Respecter l’autonomie de la raison.
Pour autant, il serait peu judicieux que l’école mélange les champs de la
foi et de la raison. « La présentation de toute la culture en fonction de
l'annonce du salut, selon les indications du Concile, ne signifie pas que
l'école catholique n'ait pas le devoir de respecter l'autonomie et la
méthode propres des diverses disciplines du savoir humain et qu'elle
pourrait considérer les disciplines particulières comme de simples
auxiliaires de la foi » (In Dimension religieuse de
l’éducation dans l’école catholique (7 avril 1988), n. 53.).
« Il existe deux ordres de connaissance, distincts non seulement par leur
principe mais aussi par leur objet. Par leur principe, puisque dans l’un
c’est par la raison naturelle et dans l’autre par la foi divine que nous
connaissons. Par leur objet, parce que, outre les vérités que la raison
naturelle peut atteindre, nous sont proposés à croire les mystères cachés en
Dieu, qui ne peuvent être connus s’ils ne sont divinement révélés »
(Fides et Ratio, n. 9).
« Dans l'école catholique, la culture humaine reste culture humaine, exposée
en toute objectivité scientifique.
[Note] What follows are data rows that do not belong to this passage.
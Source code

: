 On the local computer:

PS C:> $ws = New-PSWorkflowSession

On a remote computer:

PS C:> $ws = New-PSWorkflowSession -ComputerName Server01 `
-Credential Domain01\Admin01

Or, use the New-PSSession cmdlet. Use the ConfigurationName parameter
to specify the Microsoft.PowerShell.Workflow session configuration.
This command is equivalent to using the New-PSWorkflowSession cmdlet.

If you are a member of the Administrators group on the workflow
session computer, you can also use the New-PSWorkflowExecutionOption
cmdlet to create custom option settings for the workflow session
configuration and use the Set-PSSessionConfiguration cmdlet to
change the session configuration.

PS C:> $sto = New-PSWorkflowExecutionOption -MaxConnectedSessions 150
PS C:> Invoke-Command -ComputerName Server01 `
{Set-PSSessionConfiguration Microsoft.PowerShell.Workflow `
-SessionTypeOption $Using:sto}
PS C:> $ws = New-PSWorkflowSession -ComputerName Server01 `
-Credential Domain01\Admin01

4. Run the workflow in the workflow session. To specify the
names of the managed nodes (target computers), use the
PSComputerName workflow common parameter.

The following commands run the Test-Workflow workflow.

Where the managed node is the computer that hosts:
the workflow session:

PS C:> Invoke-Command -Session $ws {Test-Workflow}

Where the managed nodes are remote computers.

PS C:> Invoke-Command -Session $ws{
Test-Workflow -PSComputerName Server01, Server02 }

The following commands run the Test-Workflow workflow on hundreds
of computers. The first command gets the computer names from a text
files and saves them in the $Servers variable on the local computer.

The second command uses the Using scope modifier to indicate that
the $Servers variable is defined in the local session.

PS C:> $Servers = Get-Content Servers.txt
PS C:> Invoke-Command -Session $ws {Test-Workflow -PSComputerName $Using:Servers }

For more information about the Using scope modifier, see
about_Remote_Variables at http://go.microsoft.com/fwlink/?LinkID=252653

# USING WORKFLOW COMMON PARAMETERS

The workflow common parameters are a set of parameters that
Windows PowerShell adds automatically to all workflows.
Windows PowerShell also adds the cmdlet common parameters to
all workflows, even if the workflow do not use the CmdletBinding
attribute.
Toutefois l'enseignant et l'élève qui
sont croyants offrent et reçoivent la culture de façon critique sans la
séparer de la foi. […] Chacun développera son programme avec compétence
scientifique, mais il saura, le moment venu, aider les élèves à regarder
par-delà l'horizon limité de la réalité humaine. Dans l'école catholique et,
de manière analogue, dans toute école, Dieu ne peut pas être le Grand-Absent
ou un intrus mal accueilli » (Ibid., n. 51.).
Récuser l’autonomisme athée de la raison.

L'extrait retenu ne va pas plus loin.